In the data below, one line contains "eCommerce website with Admin Panel" and a later one contains "3.so i am going". Print both, with every line between them, exactly and alone.

>>>>>

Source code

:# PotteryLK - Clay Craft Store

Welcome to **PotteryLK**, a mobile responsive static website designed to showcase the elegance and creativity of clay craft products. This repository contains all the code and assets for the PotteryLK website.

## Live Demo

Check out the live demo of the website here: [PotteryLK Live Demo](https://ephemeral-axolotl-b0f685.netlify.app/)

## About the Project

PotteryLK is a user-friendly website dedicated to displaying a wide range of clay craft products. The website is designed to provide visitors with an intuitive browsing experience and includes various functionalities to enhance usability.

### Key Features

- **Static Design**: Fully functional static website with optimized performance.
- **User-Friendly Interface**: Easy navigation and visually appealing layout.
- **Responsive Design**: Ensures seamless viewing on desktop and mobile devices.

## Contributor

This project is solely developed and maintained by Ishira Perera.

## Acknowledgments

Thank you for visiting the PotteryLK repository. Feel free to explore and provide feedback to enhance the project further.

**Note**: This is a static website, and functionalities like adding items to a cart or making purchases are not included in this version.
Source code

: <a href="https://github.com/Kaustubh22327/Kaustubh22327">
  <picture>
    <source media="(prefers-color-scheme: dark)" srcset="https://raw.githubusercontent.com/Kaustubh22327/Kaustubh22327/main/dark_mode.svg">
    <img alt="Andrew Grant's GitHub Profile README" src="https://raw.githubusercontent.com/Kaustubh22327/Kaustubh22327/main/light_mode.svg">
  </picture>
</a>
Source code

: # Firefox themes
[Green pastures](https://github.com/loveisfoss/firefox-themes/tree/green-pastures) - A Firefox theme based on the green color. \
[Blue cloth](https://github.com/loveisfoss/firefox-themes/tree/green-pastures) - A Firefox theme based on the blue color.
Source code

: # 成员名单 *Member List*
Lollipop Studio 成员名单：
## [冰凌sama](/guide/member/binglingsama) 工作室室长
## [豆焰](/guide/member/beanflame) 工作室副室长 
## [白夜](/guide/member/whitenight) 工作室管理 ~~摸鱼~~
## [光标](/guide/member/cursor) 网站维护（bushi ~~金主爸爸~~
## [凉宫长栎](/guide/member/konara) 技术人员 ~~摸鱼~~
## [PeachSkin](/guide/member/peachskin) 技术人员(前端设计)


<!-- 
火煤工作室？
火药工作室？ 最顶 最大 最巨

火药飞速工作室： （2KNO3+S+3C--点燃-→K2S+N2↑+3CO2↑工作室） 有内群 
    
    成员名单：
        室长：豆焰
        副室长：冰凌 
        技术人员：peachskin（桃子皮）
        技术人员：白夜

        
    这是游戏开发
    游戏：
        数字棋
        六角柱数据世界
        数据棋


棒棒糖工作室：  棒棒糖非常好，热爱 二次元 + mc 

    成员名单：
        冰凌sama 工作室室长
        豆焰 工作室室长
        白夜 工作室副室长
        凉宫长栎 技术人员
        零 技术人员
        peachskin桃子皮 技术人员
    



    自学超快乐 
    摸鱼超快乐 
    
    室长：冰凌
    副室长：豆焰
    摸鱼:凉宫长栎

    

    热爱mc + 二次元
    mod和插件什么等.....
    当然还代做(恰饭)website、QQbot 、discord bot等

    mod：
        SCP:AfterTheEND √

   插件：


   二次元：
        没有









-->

<<<<<
>>>>>

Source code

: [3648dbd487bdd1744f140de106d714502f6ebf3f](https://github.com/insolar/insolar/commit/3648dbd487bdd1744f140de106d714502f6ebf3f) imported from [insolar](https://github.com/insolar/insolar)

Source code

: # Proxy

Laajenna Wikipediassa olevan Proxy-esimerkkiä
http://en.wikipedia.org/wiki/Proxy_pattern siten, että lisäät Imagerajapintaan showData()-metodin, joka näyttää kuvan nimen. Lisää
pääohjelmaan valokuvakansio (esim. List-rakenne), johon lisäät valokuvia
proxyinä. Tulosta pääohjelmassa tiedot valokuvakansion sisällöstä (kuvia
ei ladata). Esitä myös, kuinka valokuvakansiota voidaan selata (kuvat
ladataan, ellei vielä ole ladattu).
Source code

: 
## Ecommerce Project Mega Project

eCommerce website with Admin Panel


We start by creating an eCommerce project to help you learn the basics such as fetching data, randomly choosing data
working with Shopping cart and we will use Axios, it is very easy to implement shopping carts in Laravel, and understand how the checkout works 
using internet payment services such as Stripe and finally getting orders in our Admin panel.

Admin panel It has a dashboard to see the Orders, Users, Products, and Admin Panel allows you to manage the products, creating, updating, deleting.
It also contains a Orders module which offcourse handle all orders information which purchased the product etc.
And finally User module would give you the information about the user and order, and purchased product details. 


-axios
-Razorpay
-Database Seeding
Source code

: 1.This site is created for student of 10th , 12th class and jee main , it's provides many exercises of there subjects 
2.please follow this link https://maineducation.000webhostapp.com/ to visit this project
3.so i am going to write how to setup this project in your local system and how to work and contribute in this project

<<<<<

ANSWER BOX:
eCommerce website with Admin Panel


We start by creating an eCommerce project to help you learn the basics such as fetching data, randomly choosing data
working with Shopping cart and we will use Axios, it is very easy to implement shopping carts in Laravel, and understand how the checkout works 
using internet payment services such as Stripe and finally getting orders in our Admin panel.

Admin panel It has a dashboard to see the Orders, Users, Products, and Admin Panel allows you to manage the products, creating, updating, deleting.
It also contains a Orders module which offcourse handle all orders information which purchased the product etc.
And finally User module would give you the information about the user and order, and purchased product details. 


-axios
-Razorpay
-Database Seeding
Source code

: 1.This site is created for student of 10th , 12th class and jee main , it's provides many exercises of there subjects 
2.please follow this link https://maineducation.000webhostapp.com/ to visit this project
3.so i am going to write how to setup this project in your local system and how to work and contribute in this project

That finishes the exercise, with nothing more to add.